Friday, June 15, 2007

Old Patches on New Garments

My awareness from absorbing Proverbs 25:4 has been lingering for days. The first thing that became apparent was the “dross” cannot coexist with the “silver” prompting a giving up process versus one of getting. The preeminent venture capitalist, Ann Winblad, once said, “If you are going to invest forward, what you knew yesterday is not good enough for tomorrow.” She was, of course, referring to financial investments but the same analogy is true of the spirit. We must be willing to give up worn out concepts whose tattered edges are fishhooks to the soul. They represent our identity with yesterday’s definitions and they are “not good enough for tomorrow.”

Not long ago, a minister made the same point in her Sunday sermon. She told of breaking a fingernail en route to a presentation several hours away where she was the keynote speaker. Since there wasn’t time for a repair manicure, she decided to stop at the first drugstore, buy nail glue and glue the broken part of her nail back on. Glue in hand with twenty minutes to spare this seemed like a plan, except for one thing.

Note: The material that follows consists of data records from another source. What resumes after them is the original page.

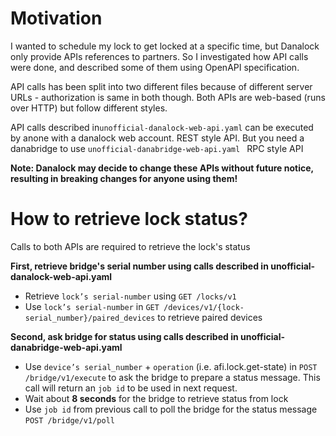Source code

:# Motivation
I wanted to schedule my lock to get locked at a specific time, but Danalock only provide APIs references to partners. So I investigated how API calls were done, and described some of them using OpenAPI specification.

API calls has been split into two different files because of different server URLs - authorization is same in both though.
Both APIs are web-based (runs over HTTP) but follow different styles.

API calls described in``unofficial-danalock-web-api.yaml`` can be executed by anone with a danalock web account. REST style API. But you need a danabridge to use ``unofficial-danabridge-web-api.yaml `` RPC style API

**Note: Danalock may decide to change these APIs without future notice, resulting in breaking changes for anyone using them!**

 
# How to retrieve lock status?
Calls to both APIs are required to retrieve the lock's status

**First, retrieve bridge's serial number using calls described in  unofficial-danalock-web-api.yaml**
* Retrieve ``lock’s serial-number`` using ``GET /locks/v1``
* Use ``lock’s serial-number`` in ``GET /devices/v1/{lock-serial_number}/paired_devices`` to retrieve paired devices

**Second, ask bridge for status using calls described in unofficial-danabridge-web-api.yaml**
* Use ``device’s serial_number`` + ``operation`` (i.e. afi.lock.get-state)  in ``POST /bridge/v1/execute`` to ask the bridge to prepare a status message. This call will return an ``job id`` to be used in next request.
* Wait about **8 seconds** for the bridge to retrieve status from lock
* Use ``job id`` from previous call to poll the bridge for the status message ``POST /bridge/v1/poll``

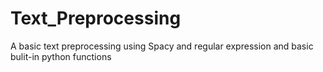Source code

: # Text_Preprocessing
A basic text preprocessing using Spacy and regular expression and basic bulit-in python functions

When she attempted to glue the broken part of the nail back, it didn’t fit! In a flash, she saw the fluidity of life and that imperceptible change takes place in each moment. When we hold onto the dead parts that have broken off and attempt to affix them onto the present, disappointment is the result. Her experience turned out to be a valuable lesson she shared with her audience as she held up her hand, broken nail included, for all to see.